GPs will quiz obese on exercise to battle ‘pandemic’
OVERWEIGHT and unfit patients who visit their GPs will be urged to take more exercise under an intervention scheme designed to tackle Scotland’s obesity crisis.
Thousands of Scots who turn up for a routine appointment with their doctor face being asked how much exercise they do and told to step up their efforts if they are failing to meet government activity guidelines.
The pilot scheme, due to begin in January, will be rolled out in 20 NHS clinics across Ayrshire and Arran, the Borders, Grampian, Lothian, Tayside and the Western Isles and overseen by specially trained doctors and nurses.
Patients who are overweight, suffer from diabetes, heart disease or depression are likely to be targeted first. Experts warn the move is vital because the diseases caused by sedentary lifestyles are now at “pandemic” proportions.
But obesity charities say they are dubious about whether it will work.
Two-thirds of Scots are overweight or obese and just 39 per cent of adults meet the government’s minimum guidelines on weekly activity. For adults, this means at least 30 minutes of moderate activity, such as walking, cycling or gardening on most days, adding up to a total of at least two-and-a-half hours a week.
There has been no improvement in the number of Scots meeting exercise targets in recent years, which is why the Scottish Government’s public health agency, NHS Scotland, has chosen to tackle patients directly.
The exercise intervention scheme follows a similar project aimed at encouraging patients with potential alcohol problems to drink less.
Yesterday senior academics said they thought it was vital to get more Scots moving.
Professor Nanette Mutrie, chair in physical activity for health at Edinburgh University, said: “Physical inactivity has now been listed as a pandemic health issue. Recent research shows that the risks of lack of activity are worse than smoking, obesity and diabetes put together. Previously, we were not aware of this.
“People should be getting advice about physical activity and this pilot is simply trying to make that happen. Patients are already asked about smoking and weight when they visit their GP. This will put physical activity on the same level.”
Mutrie, who helped develop the scheme, said the pilot will initially target those who are overweight or have health problems that might be helped by getting more active.
A typical scenario would see a doctor or nurse asking a patient who was coming in for a routine appointment how much exercise they did over the past week.
If this falls below two-and-a- half hours, the patient would be given a 20-minute “brief intervention” – probably carried out by the practice nurse – which involves explaining that exercise will help their weight and general wellbeing.
Patients will be asked to think of at least one activity they might enjoy and get advice on local exercise classes. They will also be told how to be more active. They are likely to be given a 12-week “walking plan” aimed at building up their walking until it meets the recommended levels.

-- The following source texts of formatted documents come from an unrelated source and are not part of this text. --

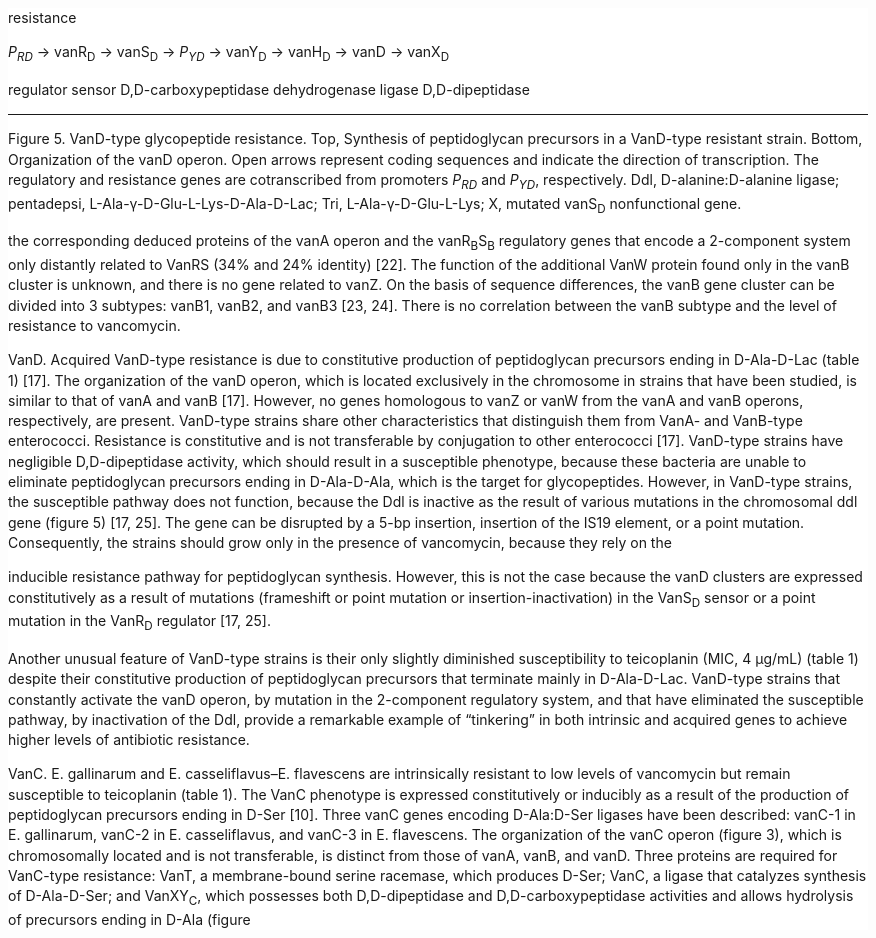 resistance

$P_{RD}$ → vanR<sub>D</sub> → vanS<sub>D</sub> → $P_{YD}$ → vanY<sub>D</sub> → vanH<sub>D</sub> → vanD → vanX<sub>D</sub>

regulator
sensor
D,D-carboxypeptidase
dehydrogenase
ligase
D,D-dipeptidase

---

Figure 5. VanD-type glycopeptide resistance. Top, Synthesis of peptidoglycan precursors in a VanD-type resistant strain. Bottom, Organization of the vanD operon. Open arrows represent coding sequences and indicate the direction of transcription. The regulatory and resistance genes are cotranscribed from promoters $P_{RD}$ and $P_{YD}$, respectively. Ddl, D-alanine:D-alanine ligase; pentadepsi, L-Ala-γ-D-Glu-L-Lys-D-Ala-D-Lac; Tri, L-Ala-γ-D-Glu-L-Lys; X, mutated vanS<sub>D</sub> nonfunctional gene.

the corresponding deduced proteins of the vanA operon and the vanR<sub>B</sub>S<sub>B</sub> regulatory genes that encode a 2-component system only distantly related to VanRS (34% and 24% identity) [22]. The function of the additional VanW protein found only in the vanB cluster is unknown, and there is no gene related to vanZ. On the basis of sequence differences, the vanB gene cluster can be divided into 3 subtypes: vanB1, vanB2, and vanB3 [23, 24]. There is no correlation between the vanB subtype and the level of resistance to vancomycin.

VanD. Acquired VanD-type resistance is due to constitutive production of peptidoglycan precursors ending in D-Ala-D-Lac (table 1) [17]. The organization of the vanD operon, which is located exclusively in the chromosome in strains that have been studied, is similar to that of vanA and vanB [17]. However, no genes homologous to vanZ or vanW from the vanA and vanB operons, respectively, are present. VanD-type strains share other characteristics that distinguish them from VanA- and VanB-type enterococci. Resistance is constitutive and is not transferable by conjugation to other enterococci [17]. VanD-type strains have negligible D,D-dipeptidase activity, which should result in a susceptible phenotype, because these bacteria are unable to eliminate peptidoglycan precursors ending in D-Ala-D-Ala, which is the target for glycopeptides. However, in VanD-type strains, the susceptible pathway does not function, because the Ddl is inactive as the result of various mutations in the chromosomal ddl gene (figure 5) [17, 25]. The gene can be disrupted by a 5-bp insertion, insertion of the IS19 element, or a point mutation. Consequently, the strains should grow only in the presence of vancomycin, because they rely on the

inducible resistance pathway for peptidoglycan synthesis. However, this is not the case because the vanD clusters are expressed constitutively as a result of mutations (frameshift or point mutation or insertion-inactivation) in the VanS<sub>D</sub> sensor or a point mutation in the VanR<sub>D</sub> regulator [17, 25].

Another unusual feature of VanD-type strains is their only slightly diminished susceptibility to teicoplanin (MIC, 4 μg/mL) (table 1) despite their constitutive production of peptidoglycan precursors that terminate mainly in D-Ala-D-Lac. VanD-type strains that constantly activate the vanD operon, by mutation in the 2-component regulatory system, and that have eliminated the susceptible pathway, by inactivation of the Ddl, provide a remarkable example of “tinkering” in both intrinsic and acquired genes to achieve higher levels of antibiotic resistance.

VanC. E. gallinarum and E. casseliflavus–E. flavescens are intrinsically resistant to low levels of vancomycin but remain susceptible to teicoplanin (table 1). The VanC phenotype is expressed constitutively or inducibly as a result of the production of peptidoglycan precursors ending in D-Ser [10]. Three vanC genes encoding D-Ala:D-Ser ligases have been described: vanC-1 in E. gallinarum, vanC-2 in E. casseliflavus, and vanC-3 in E. flavescens. The organization of the vanC operon (figure 3), which is chromosomally located and is not transferable, is distinct from those of vanA, vanB, and vanD. Three proteins are required for VanC-type resistance: VanT, a membrane-bound serine racemase, which produces D-Ser; VanC, a ligase that catalyzes synthesis of D-Ala-D-Ser; and VanXY<sub>C</sub>, which possesses both D,D-dipeptidase and D,D-carboxypeptidase activities and allows hydrolysis of precursors ending in D-Ala (figure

The pilot will receive government funding although the amount has yet to be decided. It is not yet known whether GPs’ surgeries will be given extra money in the future to provide the service. However, the move has met with a mixed reaction from experts who say doctors and nurses don’t have enough spare time to carry it out.
Tam Fry, spokesman for the National Obesity Forum, said: “I am dubious about whether this will work. I do give it a cautious welcome, but I believe it will be very labour- intensive as there are so many people needing advice and there’s not enough time in the health service for follow-up to see whether people are doing as they are told.”

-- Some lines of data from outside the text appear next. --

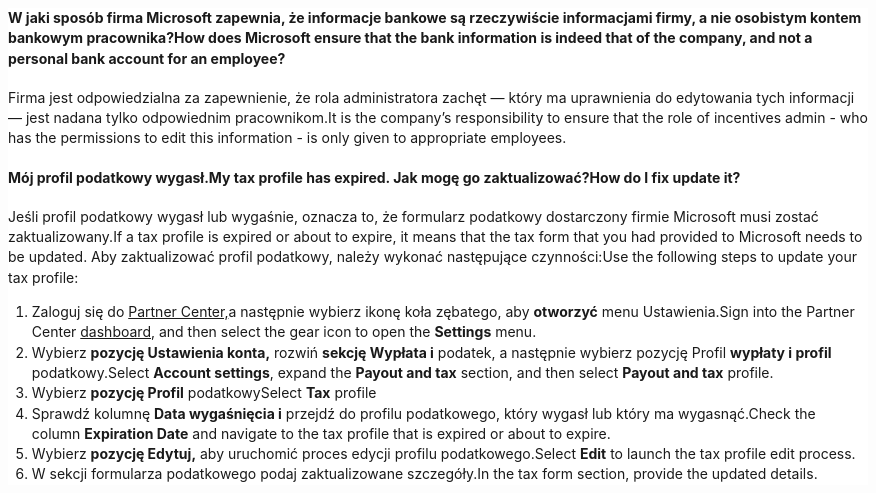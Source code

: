 
#### <a name="how-does-microsoft-ensure-that-the-bank-information-is-indeed-that-of-the-company-and-not-a-personal-bank-account-for-an-employee"></a><span data-ttu-id="9d6a7-137">W jaki sposób firma Microsoft zapewnia, że informacje bankowe są rzeczywiście informacjami firmy, a nie osobistym kontem bankowym pracownika?</span><span class="sxs-lookup"><span data-stu-id="9d6a7-137">How does Microsoft ensure that the bank information is indeed that of the company, and not a personal bank account for an employee?</span></span>

<span data-ttu-id="9d6a7-138">Firma jest odpowiedzialna za zapewnienie, że rola administratora zachęt — który ma uprawnienia do edytowania tych informacji — jest nadana tylko odpowiednim pracownikom.</span><span class="sxs-lookup"><span data-stu-id="9d6a7-138">It is the company’s responsibility to ensure that the role of incentives admin - who has the permissions to edit this information - is only given to appropriate employees.</span></span>

#### <a name="my-tax-profile-has-expired-how-do-i-fix-update-it"></a><span data-ttu-id="9d6a7-139">Mój profil podatkowy wygasł.</span><span class="sxs-lookup"><span data-stu-id="9d6a7-139">My tax profile has expired.</span></span> <span data-ttu-id="9d6a7-140">Jak mogę go zaktualizować?</span><span class="sxs-lookup"><span data-stu-id="9d6a7-140">How do I fix update it?</span></span>

<span data-ttu-id="9d6a7-141">Jeśli profil podatkowy wygasł lub wygaśnie, oznacza to, że formularz podatkowy dostarczony firmie Microsoft musi zostać zaktualizowany.</span><span class="sxs-lookup"><span data-stu-id="9d6a7-141">If a tax profile is expired or about to expire, it means that the tax form that you had provided to Microsoft needs to be updated.</span></span> <span data-ttu-id="9d6a7-142">Aby zaktualizować profil podatkowy, należy wykonać następujące czynności:</span><span class="sxs-lookup"><span data-stu-id="9d6a7-142">Use the following steps to update your tax profile:</span></span>

1. <span data-ttu-id="9d6a7-143">Zaloguj się do [Partner Center,](https://partner.microsoft.com/dashboard/home)a następnie wybierz ikonę koła zębatego, aby **otworzyć** menu Ustawienia.</span><span class="sxs-lookup"><span data-stu-id="9d6a7-143">Sign into the Partner Center [dashboard](https://partner.microsoft.com/dashboard/home), and then select the gear icon to open the **Settings** menu.</span></span>
2. <span data-ttu-id="9d6a7-144">Wybierz **pozycję Ustawienia konta,** rozwiń **sekcję Wypłata i** podatek, a następnie wybierz pozycję Profil **wypłaty i profil** podatkowy.</span><span class="sxs-lookup"><span data-stu-id="9d6a7-144">Select **Account settings**, expand the **Payout and tax** section, and then select **Payout and tax** profile.</span></span>
3. <span data-ttu-id="9d6a7-145">Wybierz **pozycję Profil** podatkowy</span><span class="sxs-lookup"><span data-stu-id="9d6a7-145">Select **Tax** profile</span></span>
4. <span data-ttu-id="9d6a7-146">Sprawdź kolumnę **Data wygaśnięcia i** przejdź do profilu podatkowego, który wygasł lub który ma wygasnąć.</span><span class="sxs-lookup"><span data-stu-id="9d6a7-146">Check the column **Expiration Date** and navigate to the tax profile that is expired or about to expire.</span></span>
5. <span data-ttu-id="9d6a7-147">Wybierz **pozycję Edytuj,** aby uruchomić proces edycji profilu podatkowego.</span><span class="sxs-lookup"><span data-stu-id="9d6a7-147">Select **Edit** to launch the tax profile edit process.</span></span>
6. <span data-ttu-id="9d6a7-148">W sekcji formularza podatkowego podaj zaktualizowane szczegóły.</span><span class="sxs-lookup"><span data-stu-id="9d6a7-148">In the tax form section, provide the updated details.</span></span>
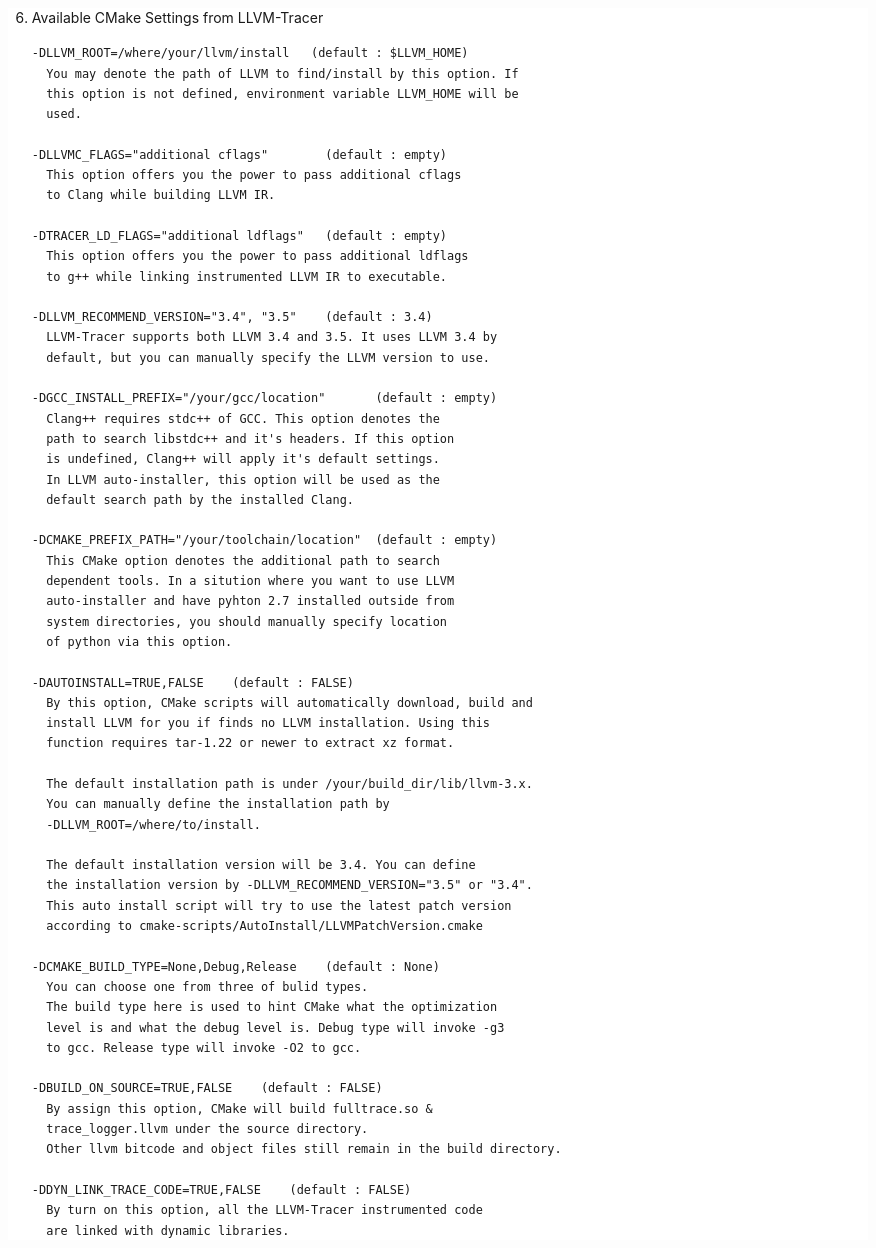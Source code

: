 6. Available CMake Settings from LLVM-Tracer

   ```
   -DLLVM_ROOT=/where/your/llvm/install   (default : $LLVM_HOME)
     You may denote the path of LLVM to find/install by this option. If
     this option is not defined, environment variable LLVM_HOME will be
     used.

   -DLLVMC_FLAGS="additional cflags"        (default : empty)
     This option offers you the power to pass additional cflags
     to Clang while building LLVM IR.

   -DTRACER_LD_FLAGS="additional ldflags"   (default : empty)
     This option offers you the power to pass additional ldflags
     to g++ while linking instrumented LLVM IR to executable.

   -DLLVM_RECOMMEND_VERSION="3.4", "3.5"    (default : 3.4)
     LLVM-Tracer supports both LLVM 3.4 and 3.5. It uses LLVM 3.4 by
     default, but you can manually specify the LLVM version to use.

   -DGCC_INSTALL_PREFIX="/your/gcc/location"       (default : empty)
     Clang++ requires stdc++ of GCC. This option denotes the
     path to search libstdc++ and it's headers. If this option
     is undefined, Clang++ will apply it's default settings.
     In LLVM auto-installer, this option will be used as the
     default search path by the installed Clang.

   -DCMAKE_PREFIX_PATH="/your/toolchain/location"  (default : empty)
     This CMake option denotes the additional path to search
     dependent tools. In a sitution where you want to use LLVM
     auto-installer and have pyhton 2.7 installed outside from
     system directories, you should manually specify location
     of python via this option.

   -DAUTOINSTALL=TRUE,FALSE    (default : FALSE)
     By this option, CMake scripts will automatically download, build and
     install LLVM for you if finds no LLVM installation. Using this
     function requires tar-1.22 or newer to extract xz format.

     The default installation path is under /your/build_dir/lib/llvm-3.x.
     You can manually define the installation path by
     -DLLVM_ROOT=/where/to/install.

     The default installation version will be 3.4. You can define
     the installation version by -DLLVM_RECOMMEND_VERSION="3.5" or "3.4".
     This auto install script will try to use the latest patch version
     according to cmake-scripts/AutoInstall/LLVMPatchVersion.cmake

   -DCMAKE_BUILD_TYPE=None,Debug,Release    (default : None)
     You can choose one from three of bulid types.
     The build type here is used to hint CMake what the optimization
     level is and what the debug level is. Debug type will invoke -g3
     to gcc. Release type will invoke -O2 to gcc.

   -DBUILD_ON_SOURCE=TRUE,FALSE    (default : FALSE)
     By assign this option, CMake will build fulltrace.so &
     trace_logger.llvm under the source directory.
     Other llvm bitcode and object files still remain in the build directory.

   -DDYN_LINK_TRACE_CODE=TRUE,FALSE    (default : FALSE)
     By turn on this option, all the LLVM-Tracer instrumented code
     are linked with dynamic libraries.
   ```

Margaret Watt, chairman of the Scotland Patients Association said: “This may be what we need as a nation but some people will have underlying health conditions that might not even have been picked up, and that could create problems if they try to do anything strenuous. So this might not be appropriate for everyone.
“Anyone with a health problem such as a heart condition might have to be monitored to make sure they don’t overdo it and make things worse.”
Dr Alan McDevitt, chairman of the BMA’s Scottish GP Committee, said: “This type of structured ‘brief intervention’ can be useful to find out whether an individual is ready to change their lifestyle to live a healthier life. However, within a ten-minute consultation, there would only be time to do this if the patient’s main problem had been dealt with in a short time. It is more likely this way of bringing up the subject of exercise will be most appropriate within a health promotion consultation by a practice nurse or, particularly, by a healthcare assistant.”
A spokeswoman for NHS Health Scotland said: “We know from evidence that physical activity brief interventions are both clinically and cost effective for delivery by the NHS.
“The pilot is an opportunity for us to put this into practice, recognising the benefits and importance of simply being more active as a key clinical intervention in primary care.”
• THE Scottish Government has set guidelines on physical activity which outline the minimum each individual should do each week to maintain a healthy lifestyle, and avoid the risks of heart disease, obesity, high blood pressure and cancer.
Adults should accumulate at least 30 minutes of moderate activity (walking, gardening, climbing stairs, cycling) on most days of the week.
This should total two and a half hours a week of moderate activity.
Children should accumulate at least one hour of moderate activity on most days of the week.
Alternatively, adults can meet the guidelines by accumulating 75 minutes a week of vigorous exercise (eg running).